• [THE TASK]: Nothing but a verbatim copy of the data, minus the images, should be returned.
Top of SUPPLIED MATERIAL
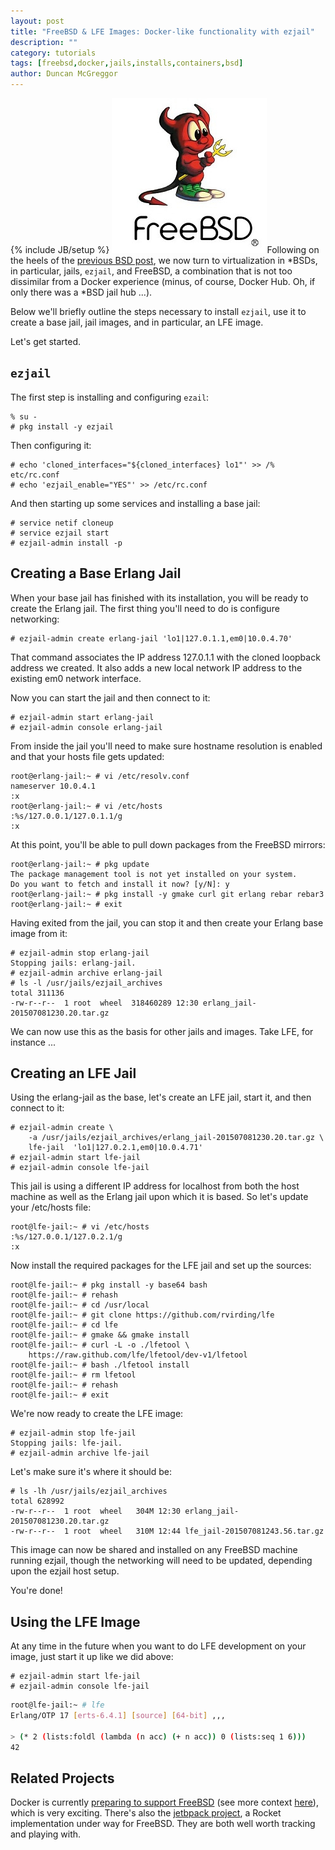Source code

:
 ```yaml
---
layout: post
title: "FreeBSD & LFE Images: Docker-like functionality with ezjail"
description: ""
category: tutorials
tags: [freebsd,docker,jails,installs,containers,bsd]
author: Duncan McGreggor
---
```

{% include JB/setup %}
<a href="/assets/images/posts/freebsd-logo.jpg"><img class="left thumb" src="/assets/images/posts/freebsd-logo.jpg" /></a>Following
on the heels of the
[previous BSD post](/tutorials/2015/07/08/1349-dragonflybsd--lfe/), we now turn
to virtualization in *BSDs, in particular, jails, ``ezjail``, and FreeBSD, a
combination that is not too dissimilar from a Docker experience (minus, of
course, Docker Hub. Oh, if only there was a *BSD jail hub ...).

Below we'll briefly outline the steps necessary to install ``ezjail``, use it
to create a base jail, jail images, and in particular, an LFE image.

Let's get started.

## ``ezjail``

The first step is installing and configuring ``ezail``:

```
% su -
# pkg install -y ezjail
```

Then configuring it:

```
# echo 'cloned_interfaces="${cloned_interfaces} lo1"' >> /% etc/rc.conf
# echo 'ezjail_enable="YES"' >> /etc/rc.conf
```

And then starting up some services and installing a base jail:

```
# service netif cloneup
# service ezjail start
# ezjail-admin install -p
```

## Creating a Base Erlang Jail

When your base jail has finished with its installation, you will be ready to
create the Erlang jail. The first thing you'll need to do is configure
networking:

```
# ezjail-admin create erlang-jail 'lo1|127.0.1.1,em0|10.0.4.70'
```

That command associates the IP address 127.0.1.1 with the cloned loopback
address we created. It also adds a new local network IP address to the existing
em0 network interface.

Now you can start the jail and then connect to it:

```
# ezjail-admin start erlang-jail
# ezjail-admin console erlang-jail
```

From inside the jail you'll need to make sure hostname resolution is enabled
and that your hosts file gets updated:

```
root@erlang-jail:~ # vi /etc/resolv.conf
nameserver 10.0.4.1
:x
root@erlang-jail:~ # vi /etc/hosts
:%s/127.0.0.1/127.0.1.1/g
:x
```

At this point, you'll be able to pull down packages from the FreeBSD mirrors:

```
root@erlang-jail:~ # pkg update
The package management tool is not yet installed on your system.
Do you want to fetch and install it now? [y/N]: y
root@erlang-jail:~ # pkg install -y gmake curl git erlang rebar rebar3
root@erlang-jail:~ # exit
```

Having exited from the jail, you can stop it and then create your Erlang base
image from it:

```
# ezjail-admin stop erlang-jail
Stopping jails: erlang-jail.
# ezjail-admin archive erlang-jail
# ls -l /usr/jails/ezjail_archives
total 311136
-rw-r--r--  1 root  wheel  318460289 12:30 erlang_jail-201507081230.20.tar.gz
```

We can now use this as the basis for other jails and images. Take LFE, for
instance ...

## Creating an LFE Jail

Using the erlang-jail as the base, let's create an LFE jail, start it, and then
connect to it:

```
# ezjail-admin create \
    -a /usr/jails/ezjail_archives/erlang_jail-201507081230.20.tar.gz \
    lfe-jail  'lo1|127.0.2.1,em0|10.0.4.71'
# ezjail-admin start lfe-jail
# ezjail-admin console lfe-jail
```

This jail is using a different IP address for localhost from both the host
machine as well as the Erlang jail upon which it is based. So let's update your
/etc/hosts file:

```
root@lfe-jail:~ # vi /etc/hosts
:%s/127.0.0.1/127.0.2.1/g
:x
```

Now install the required packages for the LFE jail and set up the sources:

```
root@lfe-jail:~ # pkg install -y base64 bash
root@lfe-jail:~ # rehash
root@lfe-jail:~ # cd /usr/local
root@lfe-jail:~ # git clone https://github.com/rvirding/lfe
root@lfe-jail:~ # cd lfe
root@lfe-jail:~ # gmake && gmake install
root@lfe-jail:~ # curl -L -o ./lfetool \
    https://raw.github.com/lfe/lfetool/dev-v1/lfetool
root@lfe-jail:~ # bash ./lfetool install
root@lfe-jail:~ # rm lfetool
root@lfe-jail:~ # rehash
root@lfe-jail:~ # exit
```

We're now ready to create the LFE image:

```
# ezjail-admin stop lfe-jail
Stopping jails: lfe-jail.
# ezjail-admin archive lfe-jail
```

Let's make sure it's where it should be:

```
# ls -lh /usr/jails/ezjail_archives
total 628992
-rw-r--r--  1 root  wheel   304M 12:30 erlang_jail-201507081230.20.tar.gz
-rw-r--r--  1 root  wheel   310M 12:44 lfe_jail-201507081243.56.tar.gz
```

This image can now be shared and installed on any FreeBSD machine running
ezjail, though the networking will need to be updated, depending upon the
ezjail host setup.

You're done!

## Using the LFE Image

At any time in the future when you want to do LFE development on your image,
just start it up like we did above:

```
# ezjail-admin start lfe-jail
# ezjail-admin console lfe-jail
```

```bash
root@lfe-jail:~ # lfe
Erlang/OTP 17 [erts-6.4.1] [source] [64-bit] ,,,

> (* 2 (lists:foldl (lambda (n acc) (+ n acc)) 0 (lists:seq 1 6)))
42
```

## Related Projects

Docker is currently [preparing to support FreeBSD](https://github.com/docker/docker/pull/13542)
(see more context [here](https://github.com/docker/docker/pull/5467)), which is
very exciting. There's also the [jetbpack project](https://github.com/3ofcoins/jetpack),
a Rocket implementation under way for FreeBSD. They are both well worth
tracking and playing with.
Bottom of SUPPLIED MATERIAL
• [TASK SOLUTION]:
Source code

:
 ```yaml
---
layout: post
title: "FreeBSD & LFE Images: Docker-like functionality with ezjail"
description: ""
category: tutorials
tags: [freebsd,docker,jails,installs,containers,bsd]
author: Duncan McGreggor
---
```

{% include JB/setup %}
<a href="/assets/images/posts/freebsd-logo.jpg"><img class="left thumb" src="/assets/images/posts/freebsd-logo.jpg" /></a>Following
on the heels of the
[previous BSD post](/tutorials/2015/07/08/1349-dragonflybsd--lfe/), we now turn
to virtualization in *BSDs, in particular, jails, ``ezjail``, and FreeBSD, a
combination that is not too dissimilar from a Docker experience (minus, of
course, Docker Hub. Oh, if only there was a *BSD jail hub ...).

Below we'll briefly outline the steps necessary to install ``ezjail``, use it
to create a base jail, jail images, and in particular, an LFE image.

Let's get started.

## ``ezjail``

The first step is installing and configuring ``ezail``:

```
% su -
# pkg install -y ezjail
```

Then configuring it:

```
# echo 'cloned_interfaces="${cloned_interfaces} lo1"' >> /% etc/rc.conf
# echo 'ezjail_enable="YES"' >> /etc/rc.conf
```

And then starting up some services and installing a base jail:

```
# service netif cloneup
# service ezjail start
# ezjail-admin install -p
```

## Creating a Base Erlang Jail

When your base jail has finished with its installation, you will be ready to
create the Erlang jail. The first thing you'll need to do is configure
networking:

```
# ezjail-admin create erlang-jail 'lo1|127.0.1.1,em0|10.0.4.70'
```

That command associates the IP address 127.0.1.1 with the cloned loopback
address we created. It also adds a new local network IP address to the existing
em0 network interface.

Now you can start the jail and then connect to it:

```
# ezjail-admin start erlang-jail
# ezjail-admin console erlang-jail
```

From inside the jail you'll need to make sure hostname resolution is enabled
and that your hosts file gets updated:

```
root@erlang-jail:~ # vi /etc/resolv.conf
nameserver 10.0.4.1
:x
root@erlang-jail:~ # vi /etc/hosts
:%s/127.0.0.1/127.0.1.1/g
:x
```

At this point, you'll be able to pull down packages from the FreeBSD mirrors:

```
root@erlang-jail:~ # pkg update
The package management tool is not yet installed on your system.
Do you want to fetch and install it now? [y/N]: y
root@erlang-jail:~ # pkg install -y gmake curl git erlang rebar rebar3
root@erlang-jail:~ # exit
```

Having exited from the jail, you can stop it and then create your Erlang base
image from it:

```
# ezjail-admin stop erlang-jail
Stopping jails: erlang-jail.
# ezjail-admin archive erlang-jail
# ls -l /usr/jails/ezjail_archives
total 311136
-rw-r--r--  1 root  wheel  318460289 12:30 erlang_jail-201507081230.20.tar.gz
```

We can now use this as the basis for other jails and images. Take LFE, for
instance ...

## Creating an LFE Jail

Using the erlang-jail as the base, let's create an LFE jail, start it, and then
connect to it:

```
# ezjail-admin create \
    -a /usr/jails/ezjail_archives/erlang_jail-201507081230.20.tar.gz \
    lfe-jail  'lo1|127.0.2.1,em0|10.0.4.71'
# ezjail-admin start lfe-jail
# ezjail-admin console lfe-jail
```

This jail is using a different IP address for localhost from both the host
machine as well as the Erlang jail upon which it is based. So let's update your
/etc/hosts file:

```
root@lfe-jail:~ # vi /etc/hosts
:%s/127.0.0.1/127.0.2.1/g
:x
```

Now install the required packages for the LFE jail and set up the sources:

```
root@lfe-jail:~ # pkg install -y base64 bash
root@lfe-jail:~ # rehash
root@lfe-jail:~ # cd /usr/local
root@lfe-jail:~ # git clone https://github.com/rvirding/lfe
root@lfe-jail:~ # cd lfe
root@lfe-jail:~ # gmake && gmake install
root@lfe-jail:~ # curl -L -o ./lfetool \
    https://raw.github.com/lfe/lfetool/dev-v1/lfetool
root@lfe-jail:~ # bash ./lfetool install
root@lfe-jail:~ # rm lfetool
root@lfe-jail:~ # rehash
root@lfe-jail:~ # exit
```

We're now ready to create the LFE image:

```
# ezjail-admin stop lfe-jail
Stopping jails: lfe-jail.
# ezjail-admin archive lfe-jail
```

Let's make sure it's where it should be:

```
# ls -lh /usr/jails/ezjail_archives
total 628992
-rw-r--r--  1 root  wheel   304M 12:30 erlang_jail-201507081230.20.tar.gz
-rw-r--r--  1 root  wheel   310M 12:44 lfe_jail-201507081243.56.tar.gz
```

This image can now be shared and installed on any FreeBSD machine running
ezjail, though the networking will need to be updated, depending upon the
ezjail host setup.

You're done!

## Using the LFE Image

At any time in the future when you want to do LFE development on your image,
just start it up like we did above:

```
# ezjail-admin start lfe-jail
# ezjail-admin console lfe-jail
```

```bash
root@lfe-jail:~ # lfe
Erlang/OTP 17 [erts-6.4.1] [source] [64-bit] ,,,

> (* 2 (lists:foldl (lambda (n acc) (+ n acc)) 0 (lists:seq 1 6)))
42
```

## Related Projects

Docker is currently [preparing to support FreeBSD](https://github.com/docker/docker/pull/13542)
(see more context [here](https://github.com/docker/docker/pull/5467)), which is
very exciting. There's also the [jetbpack project](https://github.com/3ofcoins/jetpack),
a Rocket implementation under way for FreeBSD. They are both well worth
tracking and playing with.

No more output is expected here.